Draco gave a half-suppressed exclamation as the knife slipped. He looked down, ruefully, pulled out a handkerchief from one pocket, and wrapped it round his forefinger. He did not make any move to sort the chopped stems on the board.

Looks like the odd spot of human blood is neither here nor there in this remedy, then, she thought irrepressibly.

His eyes met Ekaterin's.

"Oh. That was a complication I hadn't expected. I - er, in this outfit Neville's actually the herbologist. I'm only - well, really I'm here as hired muscle."

Charitably, Ekaterin did not allow her expression to reflect her inner thoughts that, while she didn't doubt he had reserves of strength that belied his wasted appearance, any military that regarded him as heavy back up was clearly on desperate ground. Anyway, the problem was too serious for banter. She dropped her voice.

"So - how am I supposed to recognise it?"

There was a horrid silence. It was broken from an unexpected quarter.

"Saxifragae oppositifolia Ambrosiensis." Neville's voice was so gasping that he seemed to be dragging it from his lungs still with scraps of tissue stuck to it and it was obvious that it took all his strength of mind to keep his attention fixed on them.

"And what do you call that?"

Draco's response was clearly instinctive: hard, and antagonistic. Ekaterin winced, but rose to the bait, nonetheless.

"Linnaean, I should think."

Neville gave a deeply relieved noise, and sank back into the cushions. His fading words were:

"Drawings - in my pack."

He collapsed into a violent fit of coughing. Ekaterin moved swiftly towards the side of the couch, trying to do what she could to relieve his discomfort. Draco, meanwhile, had dived hurriedly behind the sofa. He dragged out an aged blue aluminium-framed rucksack, which he unceremoniously up-ended.

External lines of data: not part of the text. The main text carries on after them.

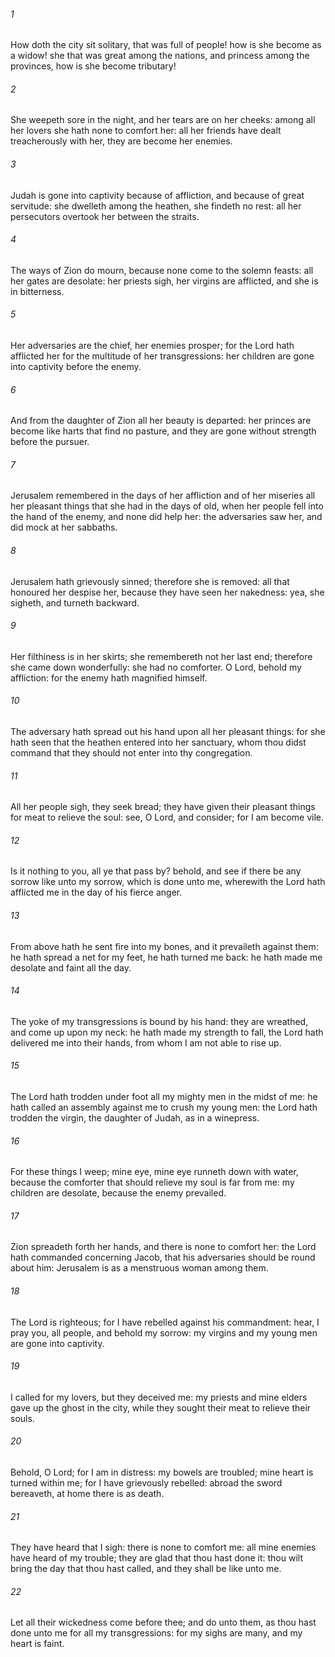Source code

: ###### 1
How doth the city sit solitary, that was full of people! how is she become as a widow! she that was great among the nations, and princess among the provinces, how is she become tributary!

###### 2
She weepeth sore in the night, and her tears are on her cheeks: among all her lovers she hath none to comfort her: all her friends have dealt treacherously with her, they are become her enemies.

###### 3
Judah is gone into captivity because of affliction, and because of great servitude: she dwelleth among the heathen, she findeth no rest: all her persecutors overtook her between the straits.

###### 4
The ways of Zion do mourn, because none come to the solemn feasts: all her gates are desolate: her priests sigh, her virgins are afflicted, and she is in bitterness.

###### 5
Her adversaries are the chief, her enemies prosper; for the Lord hath afflicted her for the multitude of her transgressions: her children are gone into captivity before the enemy.

###### 6
And from the daughter of Zion all her beauty is departed: her princes are become like harts that find no pasture, and they are gone without strength before the pursuer.

###### 7
Jerusalem remembered in the days of her affliction and of her miseries all her pleasant things that she had in the days of old, when her people fell into the hand of the enemy, and none did help her: the adversaries saw her, and did mock at her sabbaths.

###### 8
Jerusalem hath grievously sinned; therefore she is removed: all that honoured her despise her, because they have seen her nakedness: yea, she sigheth, and turneth backward.

###### 9
Her filthiness is in her skirts; she remembereth not her last end; therefore she came down wonderfully: she had no comforter. O Lord, behold my affliction: for the enemy hath magnified himself.

###### 10
The adversary hath spread out his hand upon all her pleasant things: for she hath seen that the heathen entered into her sanctuary, whom thou didst command that they should not enter into thy congregation.

###### 11
All her people sigh, they seek bread; they have given their pleasant things for meat to relieve the soul: see, O Lord, and consider; for I am become vile.

###### 12
Is it nothing to you, all ye that pass by? behold, and see if there be any sorrow like unto my sorrow, which is done unto me, wherewith the Lord hath afflicted me in the day of his fierce anger.

###### 13
From above hath he sent fire into my bones, and it prevaileth against them: he hath spread a net for my feet, he hath turned me back: he hath made me desolate and faint all the day.

###### 14
The yoke of my transgressions is bound by his hand: they are wreathed, and come up upon my neck: he hath made my strength to fall, the Lord hath delivered me into their hands, from whom I am not able to rise up.

###### 15
The Lord hath trodden under foot all my mighty men in the midst of me: he hath called an assembly against me to crush my young men: the Lord hath trodden the virgin, the daughter of Judah, as in a winepress.

###### 16
For these things I weep; mine eye, mine eye runneth down with water, because the comforter that should relieve my soul is far from me: my children are desolate, because the enemy prevailed.

###### 17
Zion spreadeth forth her hands, and there is none to comfort her: the Lord hath commanded concerning Jacob, that his adversaries should be round about him: Jerusalem is as a menstruous woman among them.

###### 18
The Lord is righteous; for I have rebelled against his commandment: hear, I pray you, all people, and behold my sorrow: my virgins and my young men are gone into captivity.

###### 19
I called for my lovers, but they deceived me: my priests and mine elders gave up the ghost in the city, while they sought their meat to relieve their souls.

###### 20
Behold, O Lord; for I am in distress: my bowels are troubled; mine heart is turned within me; for I have grievously rebelled: abroad the sword bereaveth, at home there is as death.

###### 21
They have heard that I sigh: there is none to comfort me: all mine enemies have heard of my trouble; they are glad that thou hast done it: thou wilt bring the day that thou hast called, and they shall be like unto me.

###### 22
Let all their wickedness come before thee; and do unto them, as thou hast done unto me for all my transgressions: for my sighs are many, and my heart is faint.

An avalanche of underwear, pencil ends, extra-strong mints, warm polo-necked jumpers, a small furry stuffed raccoon, four rolls of duck tape, an abacus, a packet of Rizlas (extra-long), the Duke's Playhouse Winter/Spring programme (1997/8), the Collected Poems of Constantine Cavafy and Wainwright's Eastern Fells shot out of it. From one of the side pockets came a stuffed wedge of parchments. Draco seized on them with a cry of triumph, and turned them over to Ekaterin.

She bent her head over them in the uncertain light.

"But - " she said, "These are - "

Draco looked at them. "Well, I can see. I don't know what that's supposed to mean at all."

Ekaterin caught him stealing a glance at the sofa, where Neville had subsided back among the bedclothes, and was clearly not planning on vouchsafing more lucidity any time soon. She bent over the fragile documents - parchment, actually real parchment, under her own hand, open to her very touch. Even back in the Time of Isolation no one would have been this profligate. She swallowed, and bent to her task with reverence.

The drawings were unbelievably delicate, lovingly etched with a fine pen in black Indian ink. Ekaterin looked them over, and breathed an intense, shuddering sigh of relief.

And if we ever get out of this alive, I'd love to see his bench notebooks. Those would be something worth seeing.

Draco looked at her. "Is that good enough? Can you tell what you're looking for? You do know what - ?"

"Stop fretting." She looked at him and, briefly, had a moment of sympathy as she caught the tail end of his expression, before he masked it again. She tried to amplify.

"Yes. It's quite easy to understand if you've been taught how. He's shown quite clearly all the differences between these and the normal variety. I do know what I'm looking for. Honestly."

The details, are, of course, minute. Shadings on a petal that might not yet be in bud. Minor changes in the shape of sepals that may not be showing yet. Leaf edges that may be only barely serrated.

Things that may not be noticed until someone risks their lives by drinking the potion made with it, that is.

Do you care?

She was surprised by the intensity of her feeling.

Yes. I do.

"How long will that be?"

"I may be an hour or so. Not longer."

A harsh hard climb to the crags. A - nasty bit - thereafter. And, if I survive, a bit of a search.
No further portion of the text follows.